Please write out all of the records below exactly as they appear.

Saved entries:
_ _ _

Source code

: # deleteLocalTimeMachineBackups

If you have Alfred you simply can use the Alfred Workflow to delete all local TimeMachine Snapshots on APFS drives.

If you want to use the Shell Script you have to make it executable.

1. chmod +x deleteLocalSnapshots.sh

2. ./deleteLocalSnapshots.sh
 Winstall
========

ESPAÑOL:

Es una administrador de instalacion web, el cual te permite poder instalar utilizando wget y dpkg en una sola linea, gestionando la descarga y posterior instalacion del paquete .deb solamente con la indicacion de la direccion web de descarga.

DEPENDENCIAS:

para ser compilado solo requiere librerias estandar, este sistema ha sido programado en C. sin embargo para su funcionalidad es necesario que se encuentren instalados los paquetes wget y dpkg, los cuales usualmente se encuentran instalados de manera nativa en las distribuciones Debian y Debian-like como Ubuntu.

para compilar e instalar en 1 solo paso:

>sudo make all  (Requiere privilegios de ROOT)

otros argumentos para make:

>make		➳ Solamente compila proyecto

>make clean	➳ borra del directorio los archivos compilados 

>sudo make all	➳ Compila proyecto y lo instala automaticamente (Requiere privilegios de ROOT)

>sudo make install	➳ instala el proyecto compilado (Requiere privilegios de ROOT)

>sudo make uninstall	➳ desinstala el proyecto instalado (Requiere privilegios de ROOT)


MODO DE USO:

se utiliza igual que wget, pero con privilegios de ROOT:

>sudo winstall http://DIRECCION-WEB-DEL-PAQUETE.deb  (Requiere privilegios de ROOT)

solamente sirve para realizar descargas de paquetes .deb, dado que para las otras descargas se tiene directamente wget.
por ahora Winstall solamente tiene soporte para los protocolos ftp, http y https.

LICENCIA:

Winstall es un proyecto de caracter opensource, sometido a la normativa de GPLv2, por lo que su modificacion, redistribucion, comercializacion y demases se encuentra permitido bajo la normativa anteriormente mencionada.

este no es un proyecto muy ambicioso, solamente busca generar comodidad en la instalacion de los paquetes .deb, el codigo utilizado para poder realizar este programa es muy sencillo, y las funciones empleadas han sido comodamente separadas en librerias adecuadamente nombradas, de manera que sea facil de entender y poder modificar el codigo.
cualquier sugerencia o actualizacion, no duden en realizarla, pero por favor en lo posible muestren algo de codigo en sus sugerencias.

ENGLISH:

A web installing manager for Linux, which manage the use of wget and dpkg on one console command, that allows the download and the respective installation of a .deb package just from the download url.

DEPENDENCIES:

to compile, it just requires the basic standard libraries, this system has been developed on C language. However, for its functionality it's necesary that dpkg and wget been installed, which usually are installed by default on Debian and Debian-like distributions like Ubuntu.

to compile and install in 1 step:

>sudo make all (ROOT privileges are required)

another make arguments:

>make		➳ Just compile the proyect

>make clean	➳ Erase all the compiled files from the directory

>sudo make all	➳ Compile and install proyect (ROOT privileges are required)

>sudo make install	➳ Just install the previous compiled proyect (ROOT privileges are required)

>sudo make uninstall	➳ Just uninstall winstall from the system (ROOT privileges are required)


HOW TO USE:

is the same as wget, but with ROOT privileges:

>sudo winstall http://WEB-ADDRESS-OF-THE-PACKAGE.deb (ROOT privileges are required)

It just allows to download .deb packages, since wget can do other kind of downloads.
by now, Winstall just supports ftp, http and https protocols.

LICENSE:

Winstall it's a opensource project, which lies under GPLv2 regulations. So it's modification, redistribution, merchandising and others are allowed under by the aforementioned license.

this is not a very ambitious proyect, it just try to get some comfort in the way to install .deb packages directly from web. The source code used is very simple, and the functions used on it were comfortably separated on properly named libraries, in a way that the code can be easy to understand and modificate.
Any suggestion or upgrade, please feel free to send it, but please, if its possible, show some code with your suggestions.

_ _ _

ANSWER BELOW:
Source code

: # deleteLocalTimeMachineBackups

If you have Alfred you simply can use the Alfred Workflow to delete all local TimeMachine Snapshots on APFS drives.

If you want to use the Shell Script you have to make it executable.

1. chmod +x deleteLocalSnapshots.sh

2. ./deleteLocalSnapshots.sh
 Winstall
========

ESPAÑOL:

Es una administrador de instalacion web, el cual te permite poder instalar utilizando wget y dpkg en una sola linea, gestionando la descarga y posterior instalacion del paquete .deb solamente con la indicacion de la direccion web de descarga.

DEPENDENCIAS:

para ser compilado solo requiere librerias estandar, este sistema ha sido programado en C. sin embargo para su funcionalidad es necesario que se encuentren instalados los paquetes wget y dpkg, los cuales usualmente se encuentran instalados de manera nativa en las distribuciones Debian y Debian-like como Ubuntu.

para compilar e instalar en 1 solo paso:

>sudo make all  (Requiere privilegios de ROOT)

otros argumentos para make:

>make		➳ Solamente compila proyecto

>make clean	➳ borra del directorio los archivos compilados 

>sudo make all	➳ Compila proyecto y lo instala automaticamente (Requiere privilegios de ROOT)

>sudo make install	➳ instala el proyecto compilado (Requiere privilegios de ROOT)

>sudo make uninstall	➳ desinstala el proyecto instalado (Requiere privilegios de ROOT)


MODO DE USO:

se utiliza igual que wget, pero con privilegios de ROOT:

>sudo winstall http://DIRECCION-WEB-DEL-PAQUETE.deb  (Requiere privilegios de ROOT)

solamente sirve para realizar descargas de paquetes .deb, dado que para las otras descargas se tiene directamente wget.
por ahora Winstall solamente tiene soporte para los protocolos ftp, http y https.

LICENCIA:

Winstall es un proyecto de caracter opensource, sometido a la normativa de GPLv2, por lo que su modificacion, redistribucion, comercializacion y demases se encuentra permitido bajo la normativa anteriormente mencionada.

este no es un proyecto muy ambicioso, solamente busca generar comodidad en la instalacion de los paquetes .deb, el codigo utilizado para poder realizar este programa es muy sencillo, y las funciones empleadas han sido comodamente separadas en librerias adecuadamente nombradas, de manera que sea facil de entender y poder modificar el codigo.
cualquier sugerencia o actualizacion, no duden en realizarla, pero por favor en lo posible muestren algo de codigo en sus sugerencias.

ENGLISH:

A web installing manager for Linux, which manage the use of wget and dpkg on one console command, that allows the download and the respective installation of a .deb package just from the download url.

DEPENDENCIES:

to compile, it just requires the basic standard libraries, this system has been developed on C language. However, for its functionality it's necesary that dpkg and wget been installed, which usually are installed by default on Debian and Debian-like distributions like Ubuntu.

to compile and install in 1 step:

>sudo make all (ROOT privileges are required)

another make arguments:

>make		➳ Just compile the proyect

>make clean	➳ Erase all the compiled files from the directory

>sudo make all	➳ Compile and install proyect (ROOT privileges are required)

>sudo make install	➳ Just install the previous compiled proyect (ROOT privileges are required)

>sudo make uninstall	➳ Just uninstall winstall from the system (ROOT privileges are required)


HOW TO USE:

is the same as wget, but with ROOT privileges:

>sudo winstall http://WEB-ADDRESS-OF-THE-PACKAGE.deb (ROOT privileges are required)

It just allows to download .deb packages, since wget can do other kind of downloads.
by now, Winstall just supports ftp, http and https protocols.

LICENSE:

Winstall it's a opensource project, which lies under GPLv2 regulations. So it's modification, redistribution, merchandising and others are allowed under by the aforementioned license.

this is not a very ambitious proyect, it just try to get some comfort in the way to install .deb packages directly from web. The source code used is very simple, and the functions used on it were comfortably separated on properly named libraries, in a way that the code can be easy to understand and modificate.
Any suggestion or upgrade, please feel free to send it, but please, if its possible, show some code with your suggestions.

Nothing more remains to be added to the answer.